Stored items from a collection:
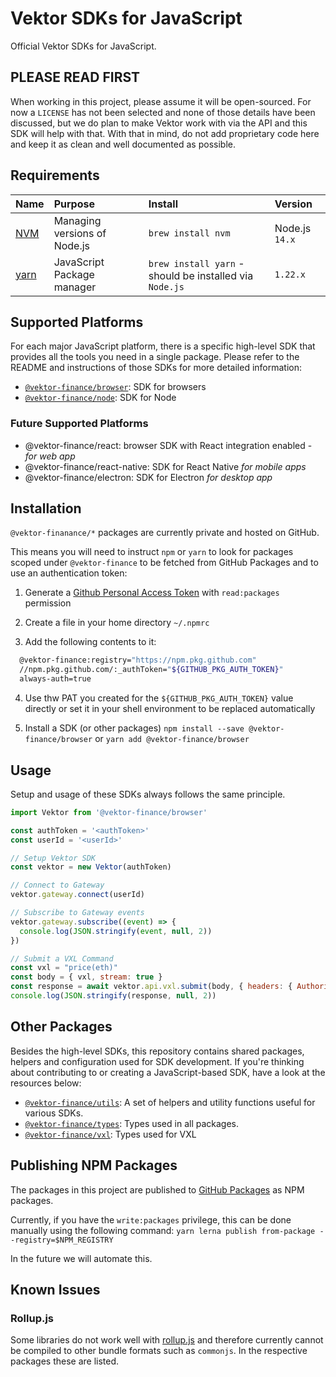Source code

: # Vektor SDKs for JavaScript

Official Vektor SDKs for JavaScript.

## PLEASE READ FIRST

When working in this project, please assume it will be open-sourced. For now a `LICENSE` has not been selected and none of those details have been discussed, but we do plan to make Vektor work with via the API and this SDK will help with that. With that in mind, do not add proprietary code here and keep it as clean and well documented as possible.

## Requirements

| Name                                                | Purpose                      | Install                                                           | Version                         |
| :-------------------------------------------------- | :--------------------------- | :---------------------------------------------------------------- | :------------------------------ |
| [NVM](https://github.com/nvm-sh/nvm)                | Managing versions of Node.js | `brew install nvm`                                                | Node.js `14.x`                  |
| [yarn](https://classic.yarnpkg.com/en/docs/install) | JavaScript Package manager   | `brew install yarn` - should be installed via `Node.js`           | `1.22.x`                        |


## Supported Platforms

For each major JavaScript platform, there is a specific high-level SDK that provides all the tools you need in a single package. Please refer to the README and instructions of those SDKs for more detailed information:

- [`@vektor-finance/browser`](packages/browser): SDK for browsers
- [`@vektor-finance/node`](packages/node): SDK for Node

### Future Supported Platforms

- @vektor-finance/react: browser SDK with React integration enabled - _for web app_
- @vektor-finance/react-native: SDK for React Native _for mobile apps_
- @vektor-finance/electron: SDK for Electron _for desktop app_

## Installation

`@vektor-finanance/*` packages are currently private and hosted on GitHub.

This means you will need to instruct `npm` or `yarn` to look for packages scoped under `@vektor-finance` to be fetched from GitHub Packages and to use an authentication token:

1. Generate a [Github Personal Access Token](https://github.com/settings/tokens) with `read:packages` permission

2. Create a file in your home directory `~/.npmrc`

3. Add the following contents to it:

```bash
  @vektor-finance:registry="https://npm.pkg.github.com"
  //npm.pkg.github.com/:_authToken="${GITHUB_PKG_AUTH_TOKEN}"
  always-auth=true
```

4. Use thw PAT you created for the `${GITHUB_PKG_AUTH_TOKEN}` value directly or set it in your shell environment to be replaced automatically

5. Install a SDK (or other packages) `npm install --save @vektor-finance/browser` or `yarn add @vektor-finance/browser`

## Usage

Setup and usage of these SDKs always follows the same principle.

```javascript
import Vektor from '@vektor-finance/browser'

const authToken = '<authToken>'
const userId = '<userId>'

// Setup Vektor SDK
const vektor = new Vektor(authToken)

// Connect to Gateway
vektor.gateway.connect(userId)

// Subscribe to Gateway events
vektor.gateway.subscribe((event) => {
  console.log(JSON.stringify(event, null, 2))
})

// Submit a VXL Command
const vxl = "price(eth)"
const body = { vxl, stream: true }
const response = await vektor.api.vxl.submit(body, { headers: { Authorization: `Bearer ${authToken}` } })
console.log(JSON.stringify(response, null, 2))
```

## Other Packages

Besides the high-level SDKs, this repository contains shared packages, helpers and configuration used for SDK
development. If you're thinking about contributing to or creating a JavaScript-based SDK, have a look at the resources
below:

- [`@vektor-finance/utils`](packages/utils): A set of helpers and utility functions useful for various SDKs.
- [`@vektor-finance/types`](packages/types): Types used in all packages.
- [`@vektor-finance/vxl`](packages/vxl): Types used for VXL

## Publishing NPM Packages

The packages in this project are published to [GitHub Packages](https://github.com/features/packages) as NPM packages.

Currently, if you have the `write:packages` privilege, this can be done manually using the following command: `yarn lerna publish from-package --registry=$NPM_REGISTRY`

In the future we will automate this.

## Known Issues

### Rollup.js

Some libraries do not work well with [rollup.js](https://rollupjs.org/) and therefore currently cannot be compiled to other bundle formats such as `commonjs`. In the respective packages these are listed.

- [Prompt]: Write out the data word for word, with every picture dropped.

- [Completed exercise]:
Source code

: # Vektor SDKs for JavaScript

Official Vektor SDKs for JavaScript.

## PLEASE READ FIRST

When working in this project, please assume it will be open-sourced. For now a `LICENSE` has not been selected and none of those details have been discussed, but we do plan to make Vektor work with via the API and this SDK will help with that. With that in mind, do not add proprietary code here and keep it as clean and well documented as possible.

## Requirements

| Name                                                | Purpose                      | Install                                                           | Version                         |
| :-------------------------------------------------- | :--------------------------- | :---------------------------------------------------------------- | :------------------------------ |
| [NVM](https://github.com/nvm-sh/nvm)                | Managing versions of Node.js | `brew install nvm`                                                | Node.js `14.x`                  |
| [yarn](https://classic.yarnpkg.com/en/docs/install) | JavaScript Package manager   | `brew install yarn` - should be installed via `Node.js`           | `1.22.x`                        |


## Supported Platforms

For each major JavaScript platform, there is a specific high-level SDK that provides all the tools you need in a single package. Please refer to the README and instructions of those SDKs for more detailed information:

- [`@vektor-finance/browser`](packages/browser): SDK for browsers
- [`@vektor-finance/node`](packages/node): SDK for Node

### Future Supported Platforms

- @vektor-finance/react: browser SDK with React integration enabled - _for web app_
- @vektor-finance/react-native: SDK for React Native _for mobile apps_
- @vektor-finance/electron: SDK for Electron _for desktop app_

## Installation

`@vektor-finanance/*` packages are currently private and hosted on GitHub.

This means you will need to instruct `npm` or `yarn` to look for packages scoped under `@vektor-finance` to be fetched from GitHub Packages and to use an authentication token:

1. Generate a [Github Personal Access Token](https://github.com/settings/tokens) with `read:packages` permission

2. Create a file in your home directory `~/.npmrc`

3. Add the following contents to it:

```bash
  @vektor-finance:registry="https://npm.pkg.github.com"
  //npm.pkg.github.com/:_authToken="${GITHUB_PKG_AUTH_TOKEN}"
  always-auth=true
```

4. Use thw PAT you created for the `${GITHUB_PKG_AUTH_TOKEN}` value directly or set it in your shell environment to be replaced automatically

5. Install a SDK (or other packages) `npm install --save @vektor-finance/browser` or `yarn add @vektor-finance/browser`

## Usage

Setup and usage of these SDKs always follows the same principle.

```javascript
import Vektor from '@vektor-finance/browser'

const authToken = '<authToken>'
const userId = '<userId>'

// Setup Vektor SDK
const vektor = new Vektor(authToken)

// Connect to Gateway
vektor.gateway.connect(userId)

// Subscribe to Gateway events
vektor.gateway.subscribe((event) => {
  console.log(JSON.stringify(event, null, 2))
})

// Submit a VXL Command
const vxl = "price(eth)"
const body = { vxl, stream: true }
const response = await vektor.api.vxl.submit(body, { headers: { Authorization: `Bearer ${authToken}` } })
console.log(JSON.stringify(response, null, 2))
```

## Other Packages

Besides the high-level SDKs, this repository contains shared packages, helpers and configuration used for SDK
development. If you're thinking about contributing to or creating a JavaScript-based SDK, have a look at the resources
below:

- [`@vektor-finance/utils`](packages/utils): A set of helpers and utility functions useful for various SDKs.
- [`@vektor-finance/types`](packages/types): Types used in all packages.
- [`@vektor-finance/vxl`](packages/vxl): Types used for VXL

## Publishing NPM Packages

The packages in this project are published to [GitHub Packages](https://github.com/features/packages) as NPM packages.

Currently, if you have the `write:packages` privilege, this can be done manually using the following command: `yarn lerna publish from-package --registry=$NPM_REGISTRY`

In the future we will automate this.

## Known Issues

### Rollup.js

Some libraries do not work well with [rollup.js](https://rollupjs.org/) and therefore currently cannot be compiled to other bundle formats such as `commonjs`. In the respective packages these are listed.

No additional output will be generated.